Missouri needs its point players to produce if it wants to win.
Guards MyEsha Perkins and LaToya Bond are performing well for the Missouri women’s basketball team.
This is good news for the Tigers going into the NCAA Tournament. Missouri, the No. 11 seed, plays Stanford, the No. 6 seed, at 10:30 p.m. on Saturday in Tempe, Ariz.
With Bond and Perkins in the lineup, the Tigers are 9-4, with all the losses coming against ranked opponents.
“Anybody who gets to the NCAA Tournament is obviously going to be excited,” Perkins said. “I think it’s a good opportunity for us with all the stuff we went through this year.”
Academic problems, suspensions and injuries at wrong times have plagued Bond and Perkins for most of the season, but things are looking up.
In Missouri’s past six games, the Tigers have gone 4-2 with Bonds and Perkins in the starting lineup, with both losses coming to Kansas State. The two have combined for 121 points and 48 assists in that span.
Perkins, a senior, is playing her best basketball since coming to Missouri from Trinity Valley Community College two years ago. She is fourth on the team in scoring, averaging 10.3 points per game has a team-best .506 shooting percentage.
“It’s always good to be playing well,” Perkins said. “I guess it just happened to be at the end of the season when everybody started clicking and everything.”
Missouri (17-12) started the season without Perkins, who was academically ineligible until Dec. 19, and leaned on Bond, a sophomore, at the point.
The Tigers started the season well, jumping out to a 5-2 record before Bond broke her left foot at St. Louis University on Jan. 4.
With Bond out the Tigers struggled to find a rhythm. In Missouri’s first game after Bond’s injury, the Big 12 Conference opener, the Tigers committed 20 turnovers in a 95-59 loss at Kansas State on Jan. 7.
Bond’s injury couldn’t have come at a worse time. The Tigers lost their first four conference games.
“It just seemed like things weren’t clicking after my injury happened,” Bond said. “I just knew that with me out it wasn’t a big deal, I knew our team together would be able to overcome my injury and that we had great players to fill in and take over.”
Missouri hosted Kansas on Jan. 10, and tried to rebound from the Kansas State loss, but the Tigers’ hopes ended when senior guard Tracy Lozier’s shot to tie fell short in the closing seconds.
The 55-52 loss wasn’t a blow just to the Tigers’ record, though. A fight that broke out at midcourt after the game hurt Missouri in other ways.
On Jan. 14, the Big 12 Conference suspended Perkins for one game for her involvement in the fight.
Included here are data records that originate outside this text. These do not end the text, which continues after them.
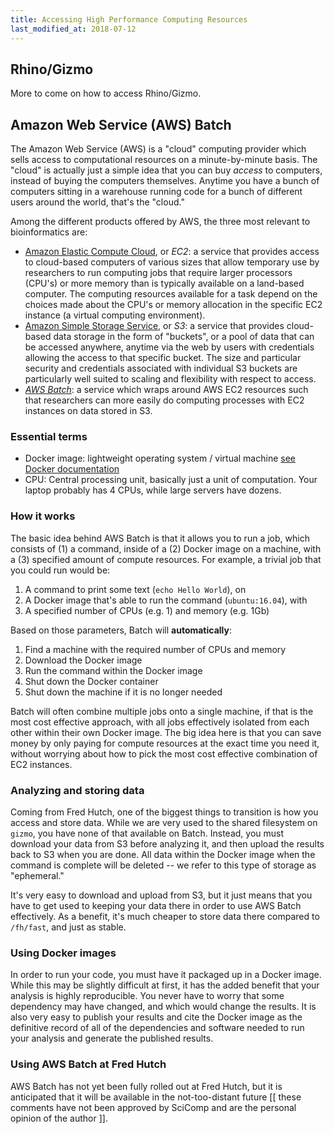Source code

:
 ```yaml
---
title: Accessing High Performance Computing Resources
last_modified_at: 2018-07-12
---
```


## Rhino/Gizmo
More to come on how to access Rhino/Gizmo. 


## Amazon Web Service (AWS) Batch
The Amazon Web Service (AWS) is a "cloud" computing provider which sells access to computational resources on a minute-by-minute basis. The "cloud" is actually just a simple idea that you can buy *access* to computers, instead of buying the computers themselves. Anytime you have a bunch of computers sitting in a warehouse running code for a bunch of different users around the world, that's the "cloud."


Among the different products offered by AWS, the three most relevant to bioinformatics are:
- [Amazon Elastic Compute Cloud](https://aws.amazon.com/ec2/), or *EC2*: a service that provides access to cloud-based computers of various sizes that allow temporary use by researchers to run computing jobs that require larger processors (CPU's) or more memory than is typically available on a land-based computer.  The computing resources available for a task depend on the choices made about the CPU's or memory allocation in the specific EC2 instance (a virtual computing environment).  
- [Amazon Simple Storage Service](https://aws.amazon.com/s3/), or *S3*:
a service that provides cloud-based data storage in the form of "buckets", or a pool of data that can be accessed anywhere, anytime via the web by users with credentials allowing the access to that specific bucket. The size and particular security and credentials associated with individual S3 buckets are particularly well suited to scaling and flexibility with respect to access.
- [*AWS Batch*](https://aws.amazon.com/batch/): a service which wraps around AWS EC2 resources such that researchers can more easily do computing processes with EC2 instances on data stored in S3.  

### Essential terms

  * Docker image: lightweight operating system / virtual machine [see Docker documentation](link)
  * CPU: Central processing unit, basically just a unit of computation. Your laptop probably has 4 CPUs, while large servers have dozens.

### How it works

The basic idea behind AWS Batch is that it allows you to run a job,
which consists of (1) a command, inside of a (2) Docker image on a machine,
with a (3) specified amount of compute resources. For example, a
trivial job that you could run would be:

  1. A command to print some text (`echo Hello World`), on
  2. A Docker image that's able to run the command (`ubuntu:16.04`), with
  3. A specified number of CPUs (e.g. 1) and memory (e.g. 1Gb)

Based on those parameters, Batch will **automatically**:

  1. Find a machine with the required number of CPUs and memory
  2. Download the Docker image
  3. Run the command within the Docker image
  4. Shut down the Docker container
  5. Shut down the machine if it is no longer needed

Batch will often combine multiple jobs onto a single machine, if that is
the most cost effective approach, with all jobs effectively isolated from
each other within their own Docker image.
The big idea here is that you can save money by only paying for compute
resources at the exact time you need it, without worrying about how to pick
the most cost effective combination of EC2 instances.

### Analyzing and storing data

<!-- INSERT INTERNAL LINK - Please put links to the SciComp documentation about how it is sooo easy to upload and download from S3.  -->

Coming from Fred Hutch, one of the biggest things to transition is how you
access and store data. While we are very used to the shared filesystem on
`gizmo`, you have none of that available on Batch. Instead, you must download
your data from S3 before analyzing it, and then upload the results back to
S3 when you are done. All data within the Docker image when the command is
complete will be deleted -- we refer to this type of storage as "ephemeral."

It's very easy to download and upload from S3, but it just means that you
have to get used to keeping your data there in order to use AWS Batch
effectively. As a benefit, it's much cheaper to store data there compared
to `/fh/fast`, and just as stable.


### Using Docker images

In order to run your code, you must have it packaged up in a Docker image.
While this may be slightly difficult at first, it has the added benefit
that your analysis is highly reproducible. You never have to worry that
some dependency may have changed, and which would change the results. It
is also very easy to publish your results and cite the Docker image as the
definitive record of all of the dependencies and software needed to run your
analysis and generate the published results.


### Using AWS Batch at Fred Hutch

AWS Batch has not yet been fully rolled out at Fred Hutch, but it is anticipated
that it will be available in the not-too-distant future [[ these comments
have not been approved by SciComp and are the personal opinion of the author ]].
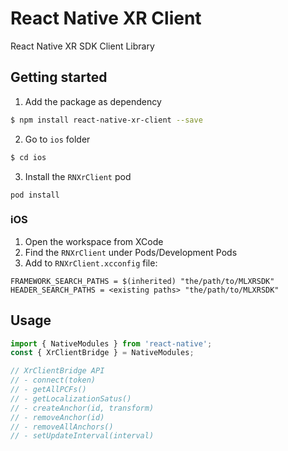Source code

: 
# React Native XR Client

React Native XR SDK Client Library

## Getting started
1. Add the package as dependency
```bash
$ npm install react-native-xr-client --save
```
2. Go to `ios` folder
```bash
$ cd ios
```
3. Install the `RNXrClient` pod
```
pod install
```

### iOS
1. Open the workspace from XCode
2. Find the `RNXrClient` under Pods/Development Pods
3. Add to `RNXrClient.xcconfig` file:
```
FRAMEWORK_SEARCH_PATHS = $(inherited) "the/path/to/MLXRSDK"
HEADER_SEARCH_PATHS = <existing paths> "the/path/to/MLXRSDK"
```

## Usage
```javascript
import { NativeModules } from 'react-native';
const { XrClientBridge } = NativeModules;

// XrClientBridge API
// - connect(token)
// - getAllPCFs()
// - getLocalizationSatus()
// - createAnchor(id, transform)
// - removeAnchor(id)
// - removeAllAnchors()
// - setUpdateInterval(interval)
```
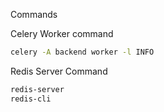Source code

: Commands

Celery Worker command
```bash
celery -A backend worker -l INFO
```

Redis Server Command
```bash
redis-server
redis-cli
```

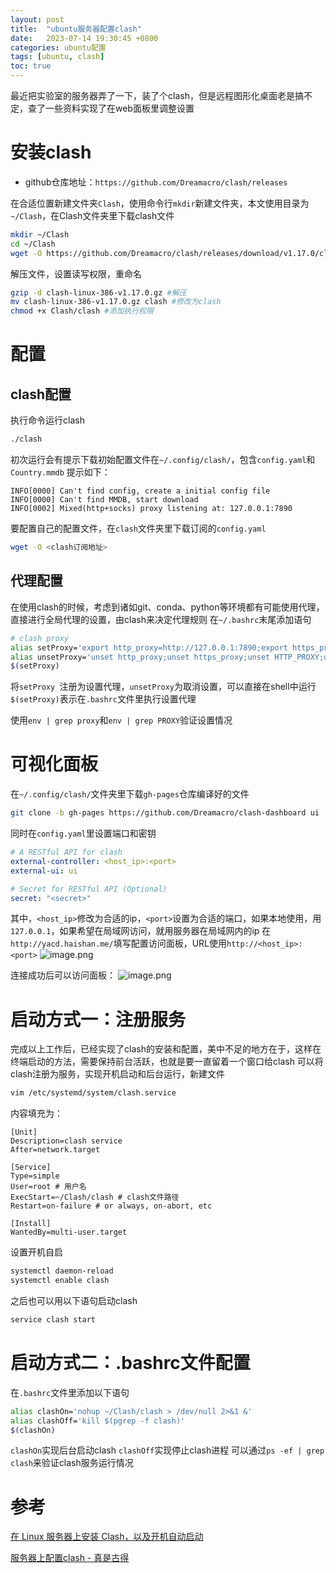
 ```yaml
---
layout: post
title:  "ubuntu服务器配置clash"
date:   2023-07-14 19:30:45 +0800
categories: ubuntu配置
tags: [ubuntu, clash]
toc: true
---
```


最近把实验室的服务器弄了一下，装了个clash，但是远程图形化桌面老是搞不定，查了一些资料实现了在web面板里调整设置

# 安装clash
- github仓库地址：`https://github.com/Dreamacro/clash/releases `

在合适位置新建文件夹`Clash`，使用命令行`mkdir`新建文件夹，本文使用目录为 `~/Clash`，在Clash文件夹里下载clash文件 
```bash
mkdir ~/Clash 
cd ~/Clash
wget -O https://github.com/Dreamacro/clash/releases/download/v1.17.0/clash-linux-386-v1.17.0.gz
```
解压文件，设置读写权限，重命名
```bash
gzip -d clash-linux-386-v1.17.0.gz #解压 
mv clash-linux-386-v1.17.0.gz clash #修改为clash
chmod +x Clash/clash #添加执行权限
```

# 配置

## clash配置

执行命令运行clash
```bash
./clash
```
初次运行会有提示下载初始配置文件在`~/.config/clash/`，包含`config.yaml`和`Country.mmdb`
提示如下：
```terminal
INFO[0000] Can't find config, create a initial config file 
INFO[0000] Can't find MMDB, start download              
INFO[0002] Mixed(http+socks) proxy listening at: 127.0.0.1:7890 
```
要配置自己的配置文件，在`clash`文件夹里下载订阅的`config.yaml`
```bash
wget -O <clash订阅地址>
```

## 代理配置

在使用clash的时候，考虑到诸如git、conda、python等环境都有可能使用代理，直接进行全局代理的设置，由clash来决定代理规则
在`~/.bashrc`末尾添加语句
```bash
# clash proxy
alias setProxy='export http_proxy=http://127.0.0.1:7890;export https_proxy=http://127.0.0.1:7890;export HTTP_PROXY=http://127.0.0.1:7890;export HTTPS_PROXY=http://127.0.0.1:7890'
alias unsetProxy='unset http_proxy;unset https_proxy;unset HTTP_PROXY;unset HTTPS_PROXY'
$(setProxy)
```
将`setProxy `注册为设置代理，`unsetProxy`为取消设置，可以直接在shell中运行
`$(setProxy)`表示在`.bashrc`文件里执行设置代理

使用`env | grep proxy`和`env | grep PROXY`验证设置情况

# 可视化面板
在`~/.config/clash/`文件夹里下载`gh-pages`仓库编译好的文件
```bash
git clone -b gh-pages https://github.com/Dreamacro/clash-dashboard ui
```
同时在`config.yaml`里设置端口和密钥
```yaml
# A RESTful API for clash
external-controller: <host_ip>:<port>
external-ui: ui

# Secret for RESTful API (Optional)
secret: "<secret>"
```
其中，`<host_ip>`修改为合适的ip，`<port>`设置为合适的端口，如果本地使用，用`127.0.0.1`，如果希望在局域网访问，就用服务器在局域网内的ip
在`http://yacd.haishan.me/`填写配置访问面板，URL使用`http://<host_ip>:<port>`
![image.png](https://cdn.jsdelivr.net/gh/Braised-Lamb/picbed/202307152011152.png)

连接成功后可以访问面板：
![image.png](https://cdn.jsdelivr.net/gh/Braised-Lamb/picbed/202307152011163.png)

# 启动方式一：注册服务

完成以上工作后，已经实现了clash的安装和配置，美中不足的地方在于，这样在终端启动的方法，需要保持前台活跃，也就是要一直留着一个窗口给clash
可以将clash注册为服务，实现开机启动和后台运行，新建文件
```bash
vim /etc/systemd/system/clash.service
```
内容填充为：
```
[Unit] 
Description=clash service 
After=network.target 

[Service] 
Type=simple 
User=root # 用户名
ExecStart=~/Clash/clash # clash文件路径 
Restart=on-failure # or always, on-abort, etc 

[Install] 
WantedBy=multi-user.target
```
设置开机自启
```bash
systemctl daemon-reload 
systemctl enable clash
```

之后也可以用以下语句启动clash
```bash
service clash start
```

# 启动方式二：.bashrc文件配置

在`.bashrc`文件里添加以下语句
```bash
alias clashOn='nohup ~/Clash/clash > /dev/null 2>&1 &'
alias clashOff='kill $(pgrep -f clash)'
$(clashOn)
```
`clashOn`实现后台启动clash
`clashOff`实现停止clash进程
可以通过`ps -ef | grep clash`来验证clash服务运行情况

# 参考
[在 Linux 服务器上安装 Clash，以及开机自动启动](https://www.xxpyy.top/detailed?id=14)

[服务器上配置clash - 真是古得](https://www.duckflew.cn/archives/fu-wu-qi-shang-pei-zhi-c-l-a-s-h)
Missouri coach Cindy Stein added a second game to Perkins’ punishment.
Hollywood could have scripted Perkins’ return. She helped lead the Tigers to a 76-49 win at Kansas on Jan. 24. Perkins made 7-of-11 shots for 15 points, which was one shy of her career-high.
While Bond’s return couldn’t prevent a 83-59 loss to Baylor on Feb. 11, it did affect the rest of the season.
Bond’s quickness and athletic ability provided the spark that Missouri’s offense had been missing. Bond earned her starting spot back three games later in Missouri’s 93-90 double-overtime loss to Kansas State. She scored 11 points and had three assists in 43 minutes. Senior Evan Unrau’s 40-point performance overshadowed Bonds’ return.
The final piece missing from Missouri’s lineup is senior center Melanie Fisher, who strained her lower back early against Colorado on Jan. 31.
Fisher’s leadership and experience make her a vital part of Missouri’s inside game.
Stein said Fisher would be available for the first game of the Big 12 Tournament against Oklahoma State on Feb. 9.
Fisher hasn’t returned to action yet, but having her, Perkins and Bond available gives Missouri depth it has not had all season.